His interest in creative writing began as a way to express his British Indian identity and experiences. He has written a play for BBC R4, which was directed by Vanessa Whitburn. He has had a short play, in the trilogy of 3 short plays under the title The Cornershop, produced by Man Mela theatre company and toured nationally. He is presently working with Futuretheatre company developing a play based on the expulsion of Asians by Idi Amin from Uganda in 1972.

His short story, called Ninety Days, was recently short listed in the Asian Writer Short Story Prize on the theme of borders, boundaries and belonging. The short list is published in an anthology by Dahlia Publishing.

Jane Roberts is a wine and fiction writer based in South Shropshire. Her fiction is published in a variety of anthologies and journals including: LitroBare Fiction Magazine, The Lonely Crowd, Wales Arts Review, NFFD Anthologies, 100 Stories for Haiti, Stories for Homes, and Unthology 9 (2017); Bridport Prize Flash Fiction (2013/2016), Fish Short Story Prize (2015/2016) and Flash Prize (2016) shortlisted; winner of Bloomsbury Writers’ and Artists’ Flash Fiction (2013). She is one third of Literary Salmon (Saboteur Awards Longlisted, “Best Anthology” 2016).

Jane is currently working on a short novel and a short story collection.

Jane’s website
Twitter: @JaneEHRoberts

Anna Selby’s poems often explore our connection with water and the natural world, and are influenced by poetry from Eastern Europe.

She did a Creative Writing MA at the University of East Anglia, was listed as one of five poets to watch by The Huffington Post, and as a top ten cultural innovator by TimeOut.

For the past 10 years she has worked as a writer and collaborator in Dance Theatre. Her poetry-dance pieces have been shortlisted for The Oxford Samuel Beckett Theatre Trust Award, featured on the BBC Culture Show and tour nationally.

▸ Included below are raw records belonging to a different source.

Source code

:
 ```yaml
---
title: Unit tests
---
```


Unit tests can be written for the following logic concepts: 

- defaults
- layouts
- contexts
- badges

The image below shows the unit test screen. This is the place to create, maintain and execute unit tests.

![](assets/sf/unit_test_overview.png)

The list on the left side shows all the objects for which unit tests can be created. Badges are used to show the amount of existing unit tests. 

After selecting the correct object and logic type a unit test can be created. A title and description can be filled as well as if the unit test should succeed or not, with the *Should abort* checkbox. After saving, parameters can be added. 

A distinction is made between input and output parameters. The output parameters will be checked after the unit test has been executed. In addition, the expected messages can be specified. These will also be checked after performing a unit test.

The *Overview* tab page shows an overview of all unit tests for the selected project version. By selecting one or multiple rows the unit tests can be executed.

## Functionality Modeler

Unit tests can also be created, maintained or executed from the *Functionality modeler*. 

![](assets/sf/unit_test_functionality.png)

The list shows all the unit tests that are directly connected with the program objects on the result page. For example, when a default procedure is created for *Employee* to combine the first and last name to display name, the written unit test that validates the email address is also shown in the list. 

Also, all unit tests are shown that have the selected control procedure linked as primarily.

In 2012, she organised Poetry Parnassus festival and co-edited The World Record anthology (Bloodaxe). She worked as Literature and Spoken Word Programmer at the Southbank Centre until 2017 and lives between London and Shropshire.

Twitter: @anna_selby

Rosemary Sgroi lives in Coventry. As a prizewinner in the 2016 Writers’ HQ novel competition she is currently taking a series of Arts Council-funded creative writing courses, and also working on a novel set in late sixteenth-century England.

In her previous career as an academic historian she completed a doctorate at Oxford in 2001, and worked for seven years at the History of Parliament Trust in London.

She has published her own research in various journals, made two short historical documentaries for the BBC, and was an associate fellow at the University of Warwick from 2007-14.